Something of a curiosity, this - a collection of stories by the great and the good of British literature today, plus a cartoon by Posy Simmonds, all commissioned to celebrate
Glyndebourne's 75th anniversary. Each story takes an opera (or, sometimes, more than one) as a starting point and sees where it takes it. Here is Winterson:
"Opera has always needed a story. Some inspirations are direct - like Britten's
Turn of the Screw, or Wagner's
Tristan and Isolde, and others, like Mozart's
Marriage of Figaro, or Verdi's
Rigoletto, take a story and shift it. Why not take an opera and shift it?"

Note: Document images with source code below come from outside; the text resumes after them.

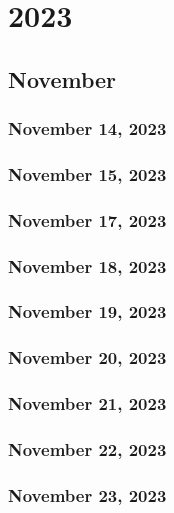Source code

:\part{2023}
\chapter{November}
\section{November 14, 2023}


\section{November 15, 2023}


\section{November 17, 2023}


\section{November 18, 2023}


\section{November 19, 2023}


\section{November 20, 2023}


\section{November 21, 2023}



\section{November 22, 2023}



\section{November 23, 2023}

And this results in some very striking stories. From the fantastical ("First Lady of Song", riffing on
The Makropoulos Affair) to the serious ("Freedom", drawing on ideas of race and identity and the life of John McCormack), the slyly self-referential ("To Die For"), the elegiac ("La Fille de Mélisande") - it's a lovely collection. What they all conveyed, though, was the sheer attraction of narrative, of story, whether translated into music or not.
I like this way of writing; I even thought about writing one myself. Largely, one didn't need to know the opera to 'get' the story, though there a few that I want to seek out now.